Y había, además, una diferencia radical: por definición, por lógica, los mayores sabían más que los jóvenes. Quizás a los ancianos, como yo, les faltaba fuerza o tenían cansada la vista; en una de esas no corrían tan ligero, pero sabían bien lo que era levantar un peso, mirar lejos y caminar de prisa, aunque ya no lo hicieran porque no les daba el cuero. Lo sabían, al menos, mejor que nadie.
Ya no es así, hijos. Los veteranos no entendemos el mundo en que se mueven los treintañeros. Estamos, por constitución física, imposibilitados de conocer: a) su idioma, b) sus costumbres, c) sus reacciones, d) sus leyes, e) su vestimenta, f) por qué mierda se ponen aritos los hombres —en serio, qué quieren demostrar—, g) los tatuajes que los hacen parecer chicos malos de la década del 60, h) las nuevas complicaciones del “todes” y del tarúpido “todxs”. Y así hasta dar vuelta el abecedario cuarenta y tres veces.
En esa época había leyes casi religiosas:
“No golpearás al caído”. Ahora es: “Aprovechá que cayó y reventalo”.
Pasamos del “Tengo plata, la comparto con mis amigos y qué” al “Salgo solo con mi chica y que se venga el mundo abajo”.
Decíamos “El que le pega a una mujer es un maricón” y esa línea no se cruzaba jamás; hoy es “La castigo, igual siempre después me va a denunciar por violencia de género”.
Antes el mandato bíblico ordenaba: “Honrar padre y madre”. Ahora: “¿Qué derecho tiene esa mujer de decir que es mi madre?”.
Antes: “Lo más sagrado es la vida”. Ahora: “Si no tiene cómo defenderse, matarlo es justicia, porque ‘mi cuerpo es mi cuerpo’”.
Antes: “Todo lo real es racional, todo lo racional es real”. Ahora: “Viví el rock, tomá Cocacola, y lo demás no importa”.
Así van, dando vueltas, de mal en peor, esperando una señal del mundo, un desquite contra no se sabe qué enemigos, pero que igual no va a llegar jamás. Quieren algo, pero no saben qué.
A veces nosotros, los jovatos, los vejetes, buscamos miradas de comprensión en otros de nuestra misma generación, pero no las encontramos; muchos tienen vergüenza de lo que son y se esconden en esa ridiculez de “tercera edad”, “adultos mayores”, “niño por dentro”, “viejos son los trapos”. Tonterías, boberías al uso.

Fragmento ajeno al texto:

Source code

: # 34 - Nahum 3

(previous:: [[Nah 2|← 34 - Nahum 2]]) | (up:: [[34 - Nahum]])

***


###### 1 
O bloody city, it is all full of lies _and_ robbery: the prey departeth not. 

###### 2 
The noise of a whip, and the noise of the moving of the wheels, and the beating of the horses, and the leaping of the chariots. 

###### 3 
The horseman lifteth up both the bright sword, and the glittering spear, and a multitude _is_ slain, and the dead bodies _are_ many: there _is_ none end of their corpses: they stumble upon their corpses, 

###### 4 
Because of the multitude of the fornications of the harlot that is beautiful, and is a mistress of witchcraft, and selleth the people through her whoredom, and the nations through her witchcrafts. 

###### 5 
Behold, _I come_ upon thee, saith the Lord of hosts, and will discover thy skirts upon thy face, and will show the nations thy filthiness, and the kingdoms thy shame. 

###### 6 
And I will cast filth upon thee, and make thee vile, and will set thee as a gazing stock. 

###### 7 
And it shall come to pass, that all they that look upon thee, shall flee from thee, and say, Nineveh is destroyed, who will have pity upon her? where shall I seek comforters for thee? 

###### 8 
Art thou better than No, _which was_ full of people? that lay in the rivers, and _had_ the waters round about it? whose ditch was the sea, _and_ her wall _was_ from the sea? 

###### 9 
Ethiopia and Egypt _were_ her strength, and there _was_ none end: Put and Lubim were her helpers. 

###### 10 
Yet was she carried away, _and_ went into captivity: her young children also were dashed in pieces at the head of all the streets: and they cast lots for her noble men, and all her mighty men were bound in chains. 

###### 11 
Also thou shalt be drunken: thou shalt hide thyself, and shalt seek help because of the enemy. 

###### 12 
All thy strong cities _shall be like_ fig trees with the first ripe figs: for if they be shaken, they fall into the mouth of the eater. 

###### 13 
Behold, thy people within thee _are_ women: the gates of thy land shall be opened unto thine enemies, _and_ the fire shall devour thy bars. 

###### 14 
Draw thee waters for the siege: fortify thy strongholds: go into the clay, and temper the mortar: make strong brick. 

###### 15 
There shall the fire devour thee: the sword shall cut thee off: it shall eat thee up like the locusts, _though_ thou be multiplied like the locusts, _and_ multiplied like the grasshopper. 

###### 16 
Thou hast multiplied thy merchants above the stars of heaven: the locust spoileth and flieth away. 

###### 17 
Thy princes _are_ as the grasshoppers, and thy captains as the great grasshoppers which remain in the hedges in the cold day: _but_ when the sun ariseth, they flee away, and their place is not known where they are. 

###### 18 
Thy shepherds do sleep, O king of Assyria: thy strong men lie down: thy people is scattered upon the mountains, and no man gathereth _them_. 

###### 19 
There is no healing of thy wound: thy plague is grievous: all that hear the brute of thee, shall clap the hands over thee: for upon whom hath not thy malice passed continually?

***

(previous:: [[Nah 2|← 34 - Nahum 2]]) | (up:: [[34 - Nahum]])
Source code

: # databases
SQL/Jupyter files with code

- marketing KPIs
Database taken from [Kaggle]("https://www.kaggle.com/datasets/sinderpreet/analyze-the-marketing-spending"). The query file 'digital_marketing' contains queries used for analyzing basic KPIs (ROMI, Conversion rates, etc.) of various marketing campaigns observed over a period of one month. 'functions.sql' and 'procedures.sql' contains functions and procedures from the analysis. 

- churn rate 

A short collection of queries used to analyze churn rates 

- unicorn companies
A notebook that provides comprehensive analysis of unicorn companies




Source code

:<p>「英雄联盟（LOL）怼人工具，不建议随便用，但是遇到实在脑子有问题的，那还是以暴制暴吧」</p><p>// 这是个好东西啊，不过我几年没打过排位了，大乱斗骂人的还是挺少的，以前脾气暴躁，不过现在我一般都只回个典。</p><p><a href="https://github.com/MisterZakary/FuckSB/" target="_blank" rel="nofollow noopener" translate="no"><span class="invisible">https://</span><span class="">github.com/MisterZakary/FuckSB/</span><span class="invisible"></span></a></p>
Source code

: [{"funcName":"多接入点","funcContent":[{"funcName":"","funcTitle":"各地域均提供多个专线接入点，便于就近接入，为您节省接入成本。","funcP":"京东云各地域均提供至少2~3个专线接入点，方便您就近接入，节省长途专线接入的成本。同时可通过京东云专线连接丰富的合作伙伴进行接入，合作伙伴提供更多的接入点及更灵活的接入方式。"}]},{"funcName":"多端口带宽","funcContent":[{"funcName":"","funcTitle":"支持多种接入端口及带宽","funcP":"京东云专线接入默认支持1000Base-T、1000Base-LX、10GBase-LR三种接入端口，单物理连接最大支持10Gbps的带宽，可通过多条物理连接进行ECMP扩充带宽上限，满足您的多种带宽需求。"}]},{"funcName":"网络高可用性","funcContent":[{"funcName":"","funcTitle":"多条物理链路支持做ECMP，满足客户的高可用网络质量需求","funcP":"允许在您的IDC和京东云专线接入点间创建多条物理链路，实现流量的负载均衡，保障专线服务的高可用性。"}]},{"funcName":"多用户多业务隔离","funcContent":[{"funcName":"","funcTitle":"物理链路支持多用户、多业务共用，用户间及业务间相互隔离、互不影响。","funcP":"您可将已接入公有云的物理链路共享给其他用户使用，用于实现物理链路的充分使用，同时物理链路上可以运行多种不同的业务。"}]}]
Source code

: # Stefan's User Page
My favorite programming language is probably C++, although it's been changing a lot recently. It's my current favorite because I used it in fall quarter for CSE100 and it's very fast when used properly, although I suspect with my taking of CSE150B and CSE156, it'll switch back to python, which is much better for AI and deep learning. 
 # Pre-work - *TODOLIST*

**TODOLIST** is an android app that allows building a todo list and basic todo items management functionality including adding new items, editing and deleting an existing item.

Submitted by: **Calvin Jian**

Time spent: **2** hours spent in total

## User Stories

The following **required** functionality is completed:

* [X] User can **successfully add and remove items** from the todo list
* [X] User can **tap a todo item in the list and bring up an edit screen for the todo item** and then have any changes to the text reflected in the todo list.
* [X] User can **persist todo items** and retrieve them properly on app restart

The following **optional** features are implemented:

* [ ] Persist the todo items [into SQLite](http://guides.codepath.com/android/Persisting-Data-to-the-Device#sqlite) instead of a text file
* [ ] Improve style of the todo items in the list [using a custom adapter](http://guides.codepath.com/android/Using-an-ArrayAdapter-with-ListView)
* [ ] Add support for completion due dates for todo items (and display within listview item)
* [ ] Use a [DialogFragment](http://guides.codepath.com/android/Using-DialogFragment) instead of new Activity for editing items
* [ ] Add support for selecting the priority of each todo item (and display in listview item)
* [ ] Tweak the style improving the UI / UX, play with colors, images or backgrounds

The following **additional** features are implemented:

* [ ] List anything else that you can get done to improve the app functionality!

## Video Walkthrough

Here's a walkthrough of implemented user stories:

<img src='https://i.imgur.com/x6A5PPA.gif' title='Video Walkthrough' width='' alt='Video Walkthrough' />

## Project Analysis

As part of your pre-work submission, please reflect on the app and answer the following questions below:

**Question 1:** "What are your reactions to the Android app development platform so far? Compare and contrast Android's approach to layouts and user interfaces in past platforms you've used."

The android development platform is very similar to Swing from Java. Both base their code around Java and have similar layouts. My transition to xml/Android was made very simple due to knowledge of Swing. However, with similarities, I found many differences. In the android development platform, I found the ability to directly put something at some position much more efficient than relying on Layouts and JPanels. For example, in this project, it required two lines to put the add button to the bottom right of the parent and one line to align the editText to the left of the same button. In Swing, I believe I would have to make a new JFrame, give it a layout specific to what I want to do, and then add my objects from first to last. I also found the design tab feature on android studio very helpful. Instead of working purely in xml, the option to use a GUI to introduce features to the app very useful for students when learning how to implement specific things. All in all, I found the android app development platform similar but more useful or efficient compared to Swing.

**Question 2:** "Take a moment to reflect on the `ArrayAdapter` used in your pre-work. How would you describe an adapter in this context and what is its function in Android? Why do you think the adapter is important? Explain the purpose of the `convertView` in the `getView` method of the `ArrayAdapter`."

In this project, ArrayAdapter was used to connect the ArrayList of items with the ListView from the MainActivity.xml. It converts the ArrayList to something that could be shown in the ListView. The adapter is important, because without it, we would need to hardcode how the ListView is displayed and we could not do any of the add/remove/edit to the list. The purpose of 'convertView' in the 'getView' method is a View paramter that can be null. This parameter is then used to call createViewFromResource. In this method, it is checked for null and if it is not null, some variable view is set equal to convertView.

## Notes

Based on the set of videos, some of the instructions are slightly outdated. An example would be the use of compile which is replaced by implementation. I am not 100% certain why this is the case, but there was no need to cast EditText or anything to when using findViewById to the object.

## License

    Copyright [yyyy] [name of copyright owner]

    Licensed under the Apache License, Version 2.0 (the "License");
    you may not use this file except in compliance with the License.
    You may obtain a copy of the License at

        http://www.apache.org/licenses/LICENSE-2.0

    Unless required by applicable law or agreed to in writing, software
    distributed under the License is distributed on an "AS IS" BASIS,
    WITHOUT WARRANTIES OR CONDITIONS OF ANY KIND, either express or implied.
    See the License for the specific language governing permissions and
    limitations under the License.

Muchos viejos no quieren que les digan lo que son; quizás le temen al espejo, o creen que lo que no se nombra no existe, y que a fuerza de voluntad van a detener las agujas del reloj (¿sí, che?, vení contame). Suponen que, si cambian el nombre de su edad, volverán a la niñez, a la primera juventud, a los granitos, el cambio de la voz, los nacientes pelitos en partes innombrables que antes nunca.
No sé a los demás, hijos queridos; a mí me costó bastante llegar a esta edad como para que ahora ande avergonzándome de ser lo que soy.
Soy un viejo sí, pero más que nada soy su viejo.
El de siempre, el único.
Juan Manuel Aragón
A 6 de diciembre del 2025, en Bajo Alegre. En lo de Galván.